To do: Retrieve every line from the records in which the word "distinction" occurs.

╭─ Exercise materials

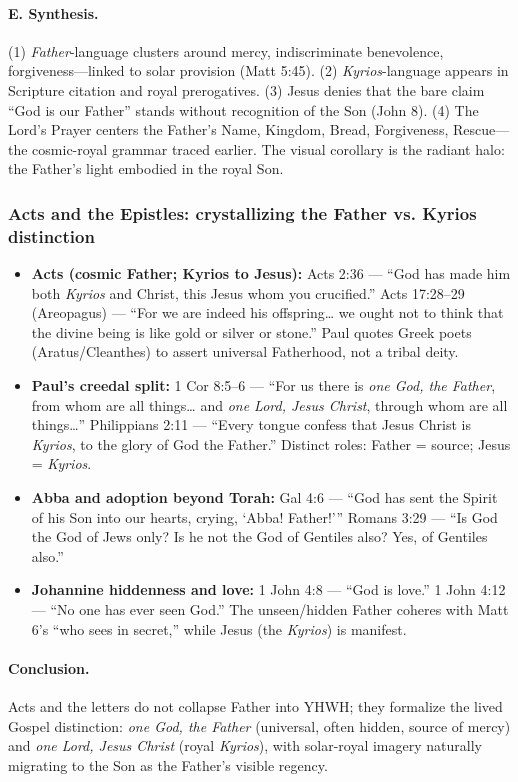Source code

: \paragraph{E. Synthesis.}
(1) \emph{Father}-language clusters around mercy, indiscriminate benevolence, forgiveness—linked to solar provision (Matt 5:45). (2) \emph{Kyrios}-language appears in Scripture citation and royal prerogatives. (3) Jesus denies that the bare claim “God is our Father” stands without recognition of the Son (John 8). (4) The Lord’s Prayer centers the Father’s Name, Kingdom, Bread, Forgiveness, Rescue—the cosmic-royal grammar traced earlier. The visual corollary is the radiant halo: the Father’s light embodied in the royal Son.

\subsubsection{Acts and the Epistles: crystallizing the Father vs. Kyrios distinction}\label{subsubsec:acts-epistles-father-kyrios}
\begin{itemize}
  \item \textbf{Acts (cosmic Father; Kyrios to Jesus):} Acts 2:36 — “God has made him both \emph{Kyrios} and Christ, this Jesus whom you crucified.” Acts 17:28–29 (Areopagus) — “For we are indeed his offspring… we ought not to think that the divine being is like gold or silver or stone.” Paul quotes Greek poets (Aratus/Cleanthes) to assert universal Fatherhood, not a tribal deity.
  \item \textbf{Paul’s creedal split:} 1 Cor 8:5–6 — “For us there is \emph{one God, the Father}, from whom are all things… and \emph{one Lord, Jesus Christ}, through whom are all things…” Philippians 2:11 — “Every tongue confess that Jesus Christ is \emph{Kyrios}, to the glory of God the Father.” Distinct roles: Father = source; Jesus = \emph{Kyrios}.
  \item \textbf{Abba and adoption beyond Torah:} Gal 4:6 — “God has sent the Spirit of his Son into our hearts, crying, ‘Abba! Father!’” Romans 3:29 — “Is God the God of Jews only? Is he not the God of Gentiles also? Yes, of Gentiles also.”
  \item \textbf{Johannine hiddenness and love:} 1 John 4:8 — “God is love.” 1 John 4:12 — “No one has ever seen God.” The unseen/hidden Father coheres with Matt 6’s “who sees in secret,” while Jesus (the \emph{Kyrios}) is manifest.
\end{itemize}
\paragraph{Conclusion.} Acts and the letters do not collapse Father into YHWH; they formalize the lived Gospel distinction: \emph{one God, the Father} (universal, often hidden, source of mercy) and \emph{one Lord, Jesus Christ} (royal \emph{Kyrios}), with solar-royal imagery naturally migrating to the Son as the Father’s visible regency.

╰─

Output:
\subsubsection{Acts and the Epistles: crystallizing the Father vs. Kyrios distinction}\label{subsubsec:acts-epistles-father-kyrios}
\paragraph{Conclusion.} Acts and the letters do not collapse Father into YHWH; they formalize the lived Gospel distinction: \emph{one God, the Father} (universal, often hidden, source of mercy) and \emph{one Lord, Jesus Christ} (royal \emph{Kyrios}), with solar-royal imagery naturally migrating to the Son as the Father’s visible regency.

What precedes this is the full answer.